(Isn’t it miraculous how there seems to be a Fraggle Rock song that fits every occasion?)
Dear Steve, especially…but also friends, readers, “followers,” and people who surfed in here randomly looking for extended metaphors on child care or something…
(To that last group: thank you for stopping by, and I’m sorry that I didn’t have what you were looking for.)
I have a confession to make:
I went to a Halloween party on October 21st dressed “sort of approximately” like Kermit, with the intention of, to paraphrase what I said on October 19th, getting the word out, trying to evoke some “epiphanies” in the casual fans, perhaps spurring them to some kind of action, but at the very least, bringing them into the conversation.
And I failed.
What follows is an explanation, not an excuse:
What you have to understand, first of all, is that I communicate so much more effectively through the written word than via face-to-face communication. In person, I tend toward introversion almost to the point of social awkwardness. When it comes to conversation, I am much more comfortable following somebody else’s lead rather than taking the initiative.

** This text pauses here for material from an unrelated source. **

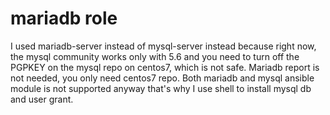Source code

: # mariadb role

I used mariadb-server instead of mysql-server instead because right now, the mysql community works only with 5.6 and you need to turn off the PGPKEY on the mysql repo on centos7, which is not safe.  Mariadb report is not needed, you only need centos7 repo.  Both mariadb and mysql ansible module is not supported anyway that's why I use shell to install mysql db and user grant.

When I went to this party in Kermit costume, I knew that the people there would tend to the more casual side of the Muppet fan spectrum, i.e., not people who read the fan sites and obsess about it the way we do. But since the Schism was a fairly big story back in July, I anticipated that they would have at least heard about it, and when I went to the party in my approximate Kermit costume, I thought that that would spark comments along the lines of, “Oh yeah, what was it I heard a few months ago about Kermit getting fired or something…?” And then that would be my conversational “in.”
But nobody said anything along those lines at all. As far as I could tell, they didn’t even know what had happened. In retrospect, of course, I realize that that was all to the good; not having been poisoned by the vitriol that Disney and the Hensons had been spewing all over the place, perhaps they would have been more receptive to your side of the story, Steve. But I didn’t anticipate having to start at square one with them, and it threw me off my conversational game–which, as I mentioned, is not all that strong to begin with.
Again, all of this is just to explain my hypocrisy, not to excuse it.
I am so sorry, Steve. I feel that I let you down. You gave me a job to do, and I missed an opportunity to do it. Faced with the choice between doing what was right and what was easy, I chose the latter. I’m a disgrace to my pointed felt collar and styrofoam Kermit eyes.
I failed to practice what I preached, I talked the talk but couldn’t walk the walk, and … well, I could spout clichés about it until the cows come home, but the simple, unpleasant truth is that I screwed up. And there’s not much I can do about it now, Steve, but to apologize to you from the very bottom of my heart, and from the soles of my Kermit-green socks.